DATA FOR REVIEW: Begin

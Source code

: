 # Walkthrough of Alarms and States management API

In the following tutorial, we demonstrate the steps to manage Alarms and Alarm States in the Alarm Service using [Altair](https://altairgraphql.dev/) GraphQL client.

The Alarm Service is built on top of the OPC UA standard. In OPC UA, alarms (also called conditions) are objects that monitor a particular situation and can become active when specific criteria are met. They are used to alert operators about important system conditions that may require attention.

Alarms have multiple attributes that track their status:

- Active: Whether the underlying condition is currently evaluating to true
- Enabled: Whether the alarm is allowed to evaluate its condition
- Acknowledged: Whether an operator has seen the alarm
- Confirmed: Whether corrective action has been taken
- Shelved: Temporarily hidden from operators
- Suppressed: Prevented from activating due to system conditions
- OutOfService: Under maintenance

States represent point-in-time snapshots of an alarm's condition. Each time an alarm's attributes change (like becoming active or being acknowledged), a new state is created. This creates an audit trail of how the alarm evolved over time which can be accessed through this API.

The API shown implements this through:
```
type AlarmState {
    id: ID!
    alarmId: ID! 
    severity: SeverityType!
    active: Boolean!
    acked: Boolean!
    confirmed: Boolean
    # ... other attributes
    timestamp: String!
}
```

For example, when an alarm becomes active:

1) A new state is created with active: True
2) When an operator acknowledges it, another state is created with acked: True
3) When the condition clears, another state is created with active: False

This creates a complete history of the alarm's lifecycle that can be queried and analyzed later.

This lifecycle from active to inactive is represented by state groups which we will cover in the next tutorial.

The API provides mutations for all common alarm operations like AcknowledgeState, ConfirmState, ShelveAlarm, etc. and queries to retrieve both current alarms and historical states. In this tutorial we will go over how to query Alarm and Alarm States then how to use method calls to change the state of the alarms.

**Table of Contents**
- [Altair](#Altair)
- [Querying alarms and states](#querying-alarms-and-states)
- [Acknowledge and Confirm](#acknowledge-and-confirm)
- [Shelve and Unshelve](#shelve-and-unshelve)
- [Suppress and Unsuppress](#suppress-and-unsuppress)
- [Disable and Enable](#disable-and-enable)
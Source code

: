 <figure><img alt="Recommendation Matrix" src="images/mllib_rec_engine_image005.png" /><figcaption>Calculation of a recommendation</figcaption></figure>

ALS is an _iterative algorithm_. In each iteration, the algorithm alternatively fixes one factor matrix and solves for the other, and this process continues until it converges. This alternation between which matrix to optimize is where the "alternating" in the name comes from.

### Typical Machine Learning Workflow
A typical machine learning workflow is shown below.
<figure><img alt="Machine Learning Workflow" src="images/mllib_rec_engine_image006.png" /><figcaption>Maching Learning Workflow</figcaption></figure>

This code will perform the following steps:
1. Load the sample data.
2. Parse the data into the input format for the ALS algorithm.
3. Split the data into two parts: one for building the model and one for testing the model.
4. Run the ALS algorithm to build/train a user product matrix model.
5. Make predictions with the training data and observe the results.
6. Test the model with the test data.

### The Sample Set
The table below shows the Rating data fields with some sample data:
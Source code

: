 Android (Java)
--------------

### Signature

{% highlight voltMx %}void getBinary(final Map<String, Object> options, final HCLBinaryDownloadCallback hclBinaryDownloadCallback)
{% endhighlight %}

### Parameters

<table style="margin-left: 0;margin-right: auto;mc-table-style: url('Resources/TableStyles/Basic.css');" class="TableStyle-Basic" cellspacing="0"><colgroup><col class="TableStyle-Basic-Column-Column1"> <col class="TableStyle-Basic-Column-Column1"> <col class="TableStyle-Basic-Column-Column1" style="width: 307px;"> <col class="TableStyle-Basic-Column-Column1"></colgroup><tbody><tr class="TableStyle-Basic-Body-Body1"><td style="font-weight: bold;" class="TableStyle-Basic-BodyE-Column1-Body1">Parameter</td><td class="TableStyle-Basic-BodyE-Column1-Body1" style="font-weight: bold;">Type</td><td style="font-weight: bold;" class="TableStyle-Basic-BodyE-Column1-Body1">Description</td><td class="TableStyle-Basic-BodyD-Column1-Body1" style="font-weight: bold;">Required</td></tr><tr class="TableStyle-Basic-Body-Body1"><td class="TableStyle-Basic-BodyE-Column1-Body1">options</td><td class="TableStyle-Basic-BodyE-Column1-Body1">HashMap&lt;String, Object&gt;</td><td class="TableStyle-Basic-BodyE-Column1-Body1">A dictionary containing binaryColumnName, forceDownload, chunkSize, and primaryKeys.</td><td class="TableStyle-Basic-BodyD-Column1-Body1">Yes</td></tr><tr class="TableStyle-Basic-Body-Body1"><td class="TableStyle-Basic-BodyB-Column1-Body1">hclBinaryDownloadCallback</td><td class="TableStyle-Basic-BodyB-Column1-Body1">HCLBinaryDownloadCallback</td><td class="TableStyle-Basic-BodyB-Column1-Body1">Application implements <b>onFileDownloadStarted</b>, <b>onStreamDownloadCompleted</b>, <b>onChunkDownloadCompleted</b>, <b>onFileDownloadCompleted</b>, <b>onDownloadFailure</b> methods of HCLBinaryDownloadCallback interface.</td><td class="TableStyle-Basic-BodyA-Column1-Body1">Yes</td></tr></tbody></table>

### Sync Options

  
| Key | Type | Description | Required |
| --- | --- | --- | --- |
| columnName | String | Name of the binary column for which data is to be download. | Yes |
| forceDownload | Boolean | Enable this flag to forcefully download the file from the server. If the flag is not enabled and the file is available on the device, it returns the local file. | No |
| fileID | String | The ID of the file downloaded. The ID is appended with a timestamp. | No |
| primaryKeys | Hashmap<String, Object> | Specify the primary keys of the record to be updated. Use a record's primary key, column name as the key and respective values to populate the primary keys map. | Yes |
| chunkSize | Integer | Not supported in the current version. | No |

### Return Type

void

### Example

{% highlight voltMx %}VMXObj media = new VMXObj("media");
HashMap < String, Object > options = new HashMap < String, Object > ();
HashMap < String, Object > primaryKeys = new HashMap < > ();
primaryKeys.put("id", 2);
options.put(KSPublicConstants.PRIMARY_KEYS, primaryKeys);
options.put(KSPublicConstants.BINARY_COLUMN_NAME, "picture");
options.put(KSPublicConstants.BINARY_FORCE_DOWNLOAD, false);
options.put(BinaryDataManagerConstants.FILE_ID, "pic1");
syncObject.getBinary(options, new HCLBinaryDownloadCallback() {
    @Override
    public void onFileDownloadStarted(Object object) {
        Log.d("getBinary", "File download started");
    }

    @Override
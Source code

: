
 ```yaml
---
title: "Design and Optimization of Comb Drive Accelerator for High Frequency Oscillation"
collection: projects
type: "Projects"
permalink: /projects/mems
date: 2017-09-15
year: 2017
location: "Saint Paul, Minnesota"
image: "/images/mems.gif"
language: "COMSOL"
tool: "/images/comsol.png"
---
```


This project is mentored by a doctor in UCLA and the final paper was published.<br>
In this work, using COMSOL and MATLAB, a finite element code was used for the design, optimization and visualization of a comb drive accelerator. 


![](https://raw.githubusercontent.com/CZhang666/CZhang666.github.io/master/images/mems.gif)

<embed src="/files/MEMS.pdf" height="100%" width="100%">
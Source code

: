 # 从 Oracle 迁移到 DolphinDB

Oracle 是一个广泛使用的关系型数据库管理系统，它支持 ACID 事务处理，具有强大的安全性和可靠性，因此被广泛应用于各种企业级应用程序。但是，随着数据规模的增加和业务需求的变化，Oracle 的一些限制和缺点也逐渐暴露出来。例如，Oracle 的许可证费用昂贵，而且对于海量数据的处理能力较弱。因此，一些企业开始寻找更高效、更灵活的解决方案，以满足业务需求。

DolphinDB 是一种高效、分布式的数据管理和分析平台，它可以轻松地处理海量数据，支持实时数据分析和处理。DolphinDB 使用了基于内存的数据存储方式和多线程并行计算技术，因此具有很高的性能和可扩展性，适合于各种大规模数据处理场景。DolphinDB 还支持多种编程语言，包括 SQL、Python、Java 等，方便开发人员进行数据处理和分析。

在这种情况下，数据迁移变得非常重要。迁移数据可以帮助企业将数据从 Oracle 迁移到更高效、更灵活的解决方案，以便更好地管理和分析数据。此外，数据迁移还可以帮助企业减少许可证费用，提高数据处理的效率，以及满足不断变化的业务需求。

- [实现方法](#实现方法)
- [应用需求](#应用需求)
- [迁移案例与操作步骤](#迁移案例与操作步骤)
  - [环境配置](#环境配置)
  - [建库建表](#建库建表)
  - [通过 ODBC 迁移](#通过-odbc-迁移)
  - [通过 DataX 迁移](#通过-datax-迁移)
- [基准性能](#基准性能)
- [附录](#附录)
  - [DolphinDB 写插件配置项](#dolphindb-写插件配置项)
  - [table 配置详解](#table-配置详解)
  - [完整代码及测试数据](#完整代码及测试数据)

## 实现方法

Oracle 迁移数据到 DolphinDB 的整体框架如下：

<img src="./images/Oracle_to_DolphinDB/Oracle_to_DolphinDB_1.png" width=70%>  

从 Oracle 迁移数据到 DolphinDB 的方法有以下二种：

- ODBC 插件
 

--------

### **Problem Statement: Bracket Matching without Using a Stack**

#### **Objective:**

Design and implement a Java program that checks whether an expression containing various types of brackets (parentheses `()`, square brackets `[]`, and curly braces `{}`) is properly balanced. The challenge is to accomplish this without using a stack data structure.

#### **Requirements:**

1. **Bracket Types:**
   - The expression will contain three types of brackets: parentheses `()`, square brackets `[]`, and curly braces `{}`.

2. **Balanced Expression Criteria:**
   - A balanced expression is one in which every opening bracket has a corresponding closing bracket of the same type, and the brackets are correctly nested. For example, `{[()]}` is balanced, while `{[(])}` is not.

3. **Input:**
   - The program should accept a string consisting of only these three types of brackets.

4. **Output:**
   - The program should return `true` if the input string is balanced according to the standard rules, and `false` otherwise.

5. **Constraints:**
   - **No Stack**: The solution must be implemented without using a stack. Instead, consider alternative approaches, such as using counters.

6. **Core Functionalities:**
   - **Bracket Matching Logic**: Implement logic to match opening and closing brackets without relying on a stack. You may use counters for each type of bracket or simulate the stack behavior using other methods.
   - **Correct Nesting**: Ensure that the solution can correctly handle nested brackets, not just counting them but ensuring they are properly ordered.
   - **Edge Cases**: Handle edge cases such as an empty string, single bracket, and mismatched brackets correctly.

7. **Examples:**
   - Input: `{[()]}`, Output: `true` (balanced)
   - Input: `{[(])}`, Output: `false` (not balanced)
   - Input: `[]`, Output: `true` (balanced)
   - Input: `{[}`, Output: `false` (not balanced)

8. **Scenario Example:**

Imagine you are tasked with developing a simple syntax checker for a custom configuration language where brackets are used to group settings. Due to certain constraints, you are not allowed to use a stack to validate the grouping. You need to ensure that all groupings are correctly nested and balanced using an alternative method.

DATA FOR REVIEW: End

EXERCISE INSTRUCTIONS:
Output these and nothing else: the lines from the one holding "#### **Requirements:**" through the final line of the entries above, exactly as they appear.

TASK RESPONSE:
#### **Requirements:**

1. **Bracket Types:**
   - The expression will contain three types of brackets: parentheses `()`, square brackets `[]`, and curly braces `{}`.

2. **Balanced Expression Criteria:**
   - A balanced expression is one in which every opening bracket has a corresponding closing bracket of the same type, and the brackets are correctly nested. For example, `{[()]}` is balanced, while `{[(])}` is not.

3. **Input:**
   - The program should accept a string consisting of only these three types of brackets.

4. **Output:**
   - The program should return `true` if the input string is balanced according to the standard rules, and `false` otherwise.

5. **Constraints:**
   - **No Stack**: The solution must be implemented without using a stack. Instead, consider alternative approaches, such as using counters.

6. **Core Functionalities:**
   - **Bracket Matching Logic**: Implement logic to match opening and closing brackets without relying on a stack. You may use counters for each type of bracket or simulate the stack behavior using other methods.
   - **Correct Nesting**: Ensure that the solution can correctly handle nested brackets, not just counting them but ensuring they are properly ordered.
   - **Edge Cases**: Handle edge cases such as an empty string, single bracket, and mismatched brackets correctly.

7. **Examples:**
   - Input: `{[()]}`, Output: `true` (balanced)
   - Input: `{[(])}`, Output: `false` (not balanced)
   - Input: `[]`, Output: `true` (balanced)
   - Input: `{[}`, Output: `false` (not balanced)

8. **Scenario Example:**

Imagine you are tasked with developing a simple syntax checker for a custom configuration language where brackets are used to group settings. Due to certain constraints, you are not allowed to use a stack to validate the grouping. You need to ensure that all groupings are correctly nested and balanced using an alternative method.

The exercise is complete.